→ PROBLEM TO SOLVE
Among the records, how many lines contain "house"? Only the number is needed.

→ EXERCISE MATERIALS
::::::::::

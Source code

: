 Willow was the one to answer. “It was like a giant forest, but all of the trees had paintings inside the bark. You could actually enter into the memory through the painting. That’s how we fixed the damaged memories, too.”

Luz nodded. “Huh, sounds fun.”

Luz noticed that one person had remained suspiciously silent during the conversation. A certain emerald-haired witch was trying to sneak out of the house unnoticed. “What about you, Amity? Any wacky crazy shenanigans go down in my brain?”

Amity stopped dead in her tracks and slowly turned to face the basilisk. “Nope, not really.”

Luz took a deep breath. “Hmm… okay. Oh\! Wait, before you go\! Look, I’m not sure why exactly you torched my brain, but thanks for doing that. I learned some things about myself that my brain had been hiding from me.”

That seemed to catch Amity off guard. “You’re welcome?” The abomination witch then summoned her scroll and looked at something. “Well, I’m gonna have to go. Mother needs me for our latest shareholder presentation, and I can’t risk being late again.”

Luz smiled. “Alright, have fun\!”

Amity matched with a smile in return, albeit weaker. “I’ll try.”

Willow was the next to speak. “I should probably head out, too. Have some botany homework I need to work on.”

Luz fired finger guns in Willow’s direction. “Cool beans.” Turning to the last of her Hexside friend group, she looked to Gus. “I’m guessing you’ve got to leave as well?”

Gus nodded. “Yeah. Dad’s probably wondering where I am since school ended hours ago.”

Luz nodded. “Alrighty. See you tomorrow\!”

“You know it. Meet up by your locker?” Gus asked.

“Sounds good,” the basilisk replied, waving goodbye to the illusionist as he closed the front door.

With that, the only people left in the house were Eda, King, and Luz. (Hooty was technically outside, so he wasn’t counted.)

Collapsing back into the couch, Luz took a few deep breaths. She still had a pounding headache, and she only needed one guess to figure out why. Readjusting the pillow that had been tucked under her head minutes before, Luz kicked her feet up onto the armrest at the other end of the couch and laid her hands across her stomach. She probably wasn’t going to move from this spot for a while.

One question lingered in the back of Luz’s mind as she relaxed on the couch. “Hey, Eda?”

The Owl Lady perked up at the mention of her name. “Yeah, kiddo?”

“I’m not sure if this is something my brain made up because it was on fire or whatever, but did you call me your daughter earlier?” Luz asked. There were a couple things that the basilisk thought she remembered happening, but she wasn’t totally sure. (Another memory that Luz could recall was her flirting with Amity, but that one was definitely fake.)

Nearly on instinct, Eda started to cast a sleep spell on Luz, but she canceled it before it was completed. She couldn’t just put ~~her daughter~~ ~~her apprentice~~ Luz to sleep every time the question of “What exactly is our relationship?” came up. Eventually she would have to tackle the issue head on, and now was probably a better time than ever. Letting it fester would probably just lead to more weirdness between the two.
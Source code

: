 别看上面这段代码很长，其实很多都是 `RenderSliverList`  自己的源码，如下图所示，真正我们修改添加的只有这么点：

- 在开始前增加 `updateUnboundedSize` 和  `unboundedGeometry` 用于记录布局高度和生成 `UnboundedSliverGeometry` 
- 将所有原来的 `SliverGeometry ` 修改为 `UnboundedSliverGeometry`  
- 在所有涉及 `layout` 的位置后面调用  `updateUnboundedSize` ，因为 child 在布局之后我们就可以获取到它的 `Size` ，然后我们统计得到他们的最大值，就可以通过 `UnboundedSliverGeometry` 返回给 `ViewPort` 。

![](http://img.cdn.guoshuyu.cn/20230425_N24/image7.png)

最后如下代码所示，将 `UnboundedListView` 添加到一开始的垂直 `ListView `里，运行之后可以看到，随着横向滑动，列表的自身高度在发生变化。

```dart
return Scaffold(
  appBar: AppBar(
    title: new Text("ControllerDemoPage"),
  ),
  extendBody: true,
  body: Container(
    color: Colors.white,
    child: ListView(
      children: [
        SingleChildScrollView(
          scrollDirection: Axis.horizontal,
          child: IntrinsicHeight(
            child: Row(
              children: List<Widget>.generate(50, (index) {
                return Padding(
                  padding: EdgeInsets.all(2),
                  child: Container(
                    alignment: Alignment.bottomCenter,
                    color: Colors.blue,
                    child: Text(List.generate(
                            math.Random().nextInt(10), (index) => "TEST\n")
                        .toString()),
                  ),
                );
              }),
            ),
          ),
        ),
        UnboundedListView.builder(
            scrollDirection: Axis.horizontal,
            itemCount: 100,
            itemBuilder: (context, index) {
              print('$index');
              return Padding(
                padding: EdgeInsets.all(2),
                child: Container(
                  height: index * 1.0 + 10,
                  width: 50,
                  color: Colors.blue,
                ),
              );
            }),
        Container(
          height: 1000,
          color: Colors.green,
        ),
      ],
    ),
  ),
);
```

::::::::::

→ SOLUTION
2